Alors que politiques et idéologues ne cessent de se regarder en chiens de faïence, menant des heurts à n’en pas finir, nos agriculteurs continuent à cultiver leurs jardins. Sauf qu’au-delà de leur détermination, les questions qui se posent seraient du genre: Qu’en est-il de notre sécurité alimentaire dans un monde en pleine ébullition ? Qu’a-t-on fait pour notre autosuffisance en produits céréaliers face à cette flambée vertigineuse des prix internationaux ? Réalisons-nous l’importance d’une prévision partagée par les chercheurs en géopolitique : «La bataille des céréales aura-t-elle lieu »? Voilà les interrogations qui sautent à l’esprit, compte tenu d’une conjoncture mondiale mouvante.

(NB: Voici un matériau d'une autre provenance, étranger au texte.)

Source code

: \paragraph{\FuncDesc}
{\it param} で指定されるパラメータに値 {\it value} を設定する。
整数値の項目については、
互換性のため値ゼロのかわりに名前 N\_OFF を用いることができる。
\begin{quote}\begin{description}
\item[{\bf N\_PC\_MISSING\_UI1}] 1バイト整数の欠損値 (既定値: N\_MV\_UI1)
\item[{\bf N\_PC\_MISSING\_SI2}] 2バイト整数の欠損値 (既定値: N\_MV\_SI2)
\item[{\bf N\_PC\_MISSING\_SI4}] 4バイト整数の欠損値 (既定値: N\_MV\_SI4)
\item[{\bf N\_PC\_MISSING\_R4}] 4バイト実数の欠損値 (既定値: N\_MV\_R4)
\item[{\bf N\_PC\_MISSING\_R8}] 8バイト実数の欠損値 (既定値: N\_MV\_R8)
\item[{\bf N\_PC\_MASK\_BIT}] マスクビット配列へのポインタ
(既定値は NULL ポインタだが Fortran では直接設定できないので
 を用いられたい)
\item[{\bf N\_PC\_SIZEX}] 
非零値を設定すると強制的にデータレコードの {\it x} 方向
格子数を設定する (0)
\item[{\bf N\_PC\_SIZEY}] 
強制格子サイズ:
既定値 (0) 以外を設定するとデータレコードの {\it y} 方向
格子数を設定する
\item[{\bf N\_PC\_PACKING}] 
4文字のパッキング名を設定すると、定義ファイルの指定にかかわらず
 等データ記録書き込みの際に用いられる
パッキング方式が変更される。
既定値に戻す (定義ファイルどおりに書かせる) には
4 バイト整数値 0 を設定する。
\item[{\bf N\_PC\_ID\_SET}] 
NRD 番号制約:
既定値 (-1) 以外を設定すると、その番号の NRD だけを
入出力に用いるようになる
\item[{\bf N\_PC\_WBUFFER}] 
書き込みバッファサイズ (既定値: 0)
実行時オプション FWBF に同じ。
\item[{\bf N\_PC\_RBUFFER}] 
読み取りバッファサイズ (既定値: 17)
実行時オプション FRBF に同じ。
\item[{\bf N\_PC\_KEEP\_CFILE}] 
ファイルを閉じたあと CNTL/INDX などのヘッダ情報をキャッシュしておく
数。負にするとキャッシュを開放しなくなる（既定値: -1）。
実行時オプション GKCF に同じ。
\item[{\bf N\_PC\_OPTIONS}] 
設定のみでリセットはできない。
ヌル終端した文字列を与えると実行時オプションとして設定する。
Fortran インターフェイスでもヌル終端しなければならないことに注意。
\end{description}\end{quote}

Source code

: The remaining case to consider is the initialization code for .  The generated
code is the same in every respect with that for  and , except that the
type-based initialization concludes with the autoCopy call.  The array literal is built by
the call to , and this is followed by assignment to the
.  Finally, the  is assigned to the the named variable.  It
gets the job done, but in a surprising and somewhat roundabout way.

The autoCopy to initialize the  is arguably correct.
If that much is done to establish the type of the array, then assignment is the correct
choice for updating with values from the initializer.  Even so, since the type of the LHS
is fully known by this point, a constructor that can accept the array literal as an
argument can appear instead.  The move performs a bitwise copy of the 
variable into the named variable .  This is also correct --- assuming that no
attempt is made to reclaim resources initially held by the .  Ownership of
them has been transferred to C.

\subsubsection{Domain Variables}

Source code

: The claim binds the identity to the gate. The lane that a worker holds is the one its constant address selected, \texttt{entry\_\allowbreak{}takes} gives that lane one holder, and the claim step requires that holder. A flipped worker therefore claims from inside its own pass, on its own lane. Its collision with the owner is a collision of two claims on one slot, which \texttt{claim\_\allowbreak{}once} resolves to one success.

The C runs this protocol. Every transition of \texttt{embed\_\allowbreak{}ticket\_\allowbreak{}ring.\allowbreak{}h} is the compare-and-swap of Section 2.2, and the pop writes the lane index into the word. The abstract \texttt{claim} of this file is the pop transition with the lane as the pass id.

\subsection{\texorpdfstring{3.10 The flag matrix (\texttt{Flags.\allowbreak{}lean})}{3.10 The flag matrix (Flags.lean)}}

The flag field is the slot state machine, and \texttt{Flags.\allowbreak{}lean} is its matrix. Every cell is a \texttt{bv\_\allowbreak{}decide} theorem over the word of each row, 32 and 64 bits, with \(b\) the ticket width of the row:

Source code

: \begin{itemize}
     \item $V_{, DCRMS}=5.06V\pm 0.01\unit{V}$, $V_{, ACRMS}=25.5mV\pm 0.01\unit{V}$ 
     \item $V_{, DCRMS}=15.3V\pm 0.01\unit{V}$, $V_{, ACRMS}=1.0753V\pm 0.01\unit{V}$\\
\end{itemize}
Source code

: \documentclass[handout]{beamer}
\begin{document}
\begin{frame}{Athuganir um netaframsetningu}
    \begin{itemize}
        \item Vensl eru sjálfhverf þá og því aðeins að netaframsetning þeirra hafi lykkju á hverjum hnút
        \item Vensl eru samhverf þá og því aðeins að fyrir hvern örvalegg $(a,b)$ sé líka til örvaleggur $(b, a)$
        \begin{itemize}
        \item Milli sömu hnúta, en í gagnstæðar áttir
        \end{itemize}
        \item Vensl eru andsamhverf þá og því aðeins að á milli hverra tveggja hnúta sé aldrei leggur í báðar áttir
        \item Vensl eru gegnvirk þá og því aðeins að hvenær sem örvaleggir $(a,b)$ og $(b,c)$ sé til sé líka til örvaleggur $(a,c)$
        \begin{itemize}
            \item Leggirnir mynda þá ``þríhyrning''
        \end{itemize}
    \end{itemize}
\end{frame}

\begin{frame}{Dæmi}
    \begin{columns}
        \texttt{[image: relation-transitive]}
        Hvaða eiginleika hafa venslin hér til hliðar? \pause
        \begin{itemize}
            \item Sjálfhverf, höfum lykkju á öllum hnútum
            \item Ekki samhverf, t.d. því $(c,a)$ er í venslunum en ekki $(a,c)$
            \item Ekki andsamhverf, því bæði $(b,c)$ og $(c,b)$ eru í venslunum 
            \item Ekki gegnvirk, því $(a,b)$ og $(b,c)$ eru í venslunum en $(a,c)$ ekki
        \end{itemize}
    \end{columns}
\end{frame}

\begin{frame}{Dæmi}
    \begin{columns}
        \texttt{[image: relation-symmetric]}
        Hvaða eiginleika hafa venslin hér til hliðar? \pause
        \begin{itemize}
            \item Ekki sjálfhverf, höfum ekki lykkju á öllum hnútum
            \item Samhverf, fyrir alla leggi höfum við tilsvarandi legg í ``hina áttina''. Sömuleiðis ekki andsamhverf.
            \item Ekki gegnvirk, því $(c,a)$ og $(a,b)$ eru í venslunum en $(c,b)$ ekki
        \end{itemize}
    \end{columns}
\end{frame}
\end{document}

Avant tout, il faut dire que la sécurité alimentaire englobe plusieurs secteurs. Mais il y a lieu de focaliser l’intérêt, cette fois-ci, sur le secteur des céréales, du fait de notre incapacité à assurer notre autosuffisance en la matière et de la croissance accrue des prix que connaît ce secteur sur le plan international.
Volatilité durable
En mars dernier, l’Indice FAO des prix des céréales a enregistré une hausse de 17,1 % par rapport à février, sous l’effet de fortes hausses des prix du blé et de toutes les céréales secondaires principalement dues à la guerre en Ukraine. La Fédération de Russie et l’Ukraine, à elles deux, représentaient environ 30 % des exportations mondiales de blé et 20 % des exportations mondiales de maïs, ces trois dernières années. Les prix mondiaux du blé ont grimpé de 19,7 % pendant le mois et des craintes concernant les conditions de culture aux États-Unis d’Amérique ayant accentué la hausse.
De pire en pire chez nous
En Tunisie, les besoins d’importations céréalières pour la campagne 2020/2021 (juillet / juin) ont atteint environ 3,8 millions de tonnes, soit environ 20% de plus que les importations de la campagne précédente et 5% de plus que la moyenne du précédent quinquennat, selon le Système mondial d’information et d’alerte rapide (Smiar) sur la sécurité alimentaire et l’agriculture de la FAO.
La production céréalière, durant ces vingt dernières années (à l’exception de 2003), n’est donc pas parvenue à assurer l’autosuffisance ni en blé dur ni en blé tendre.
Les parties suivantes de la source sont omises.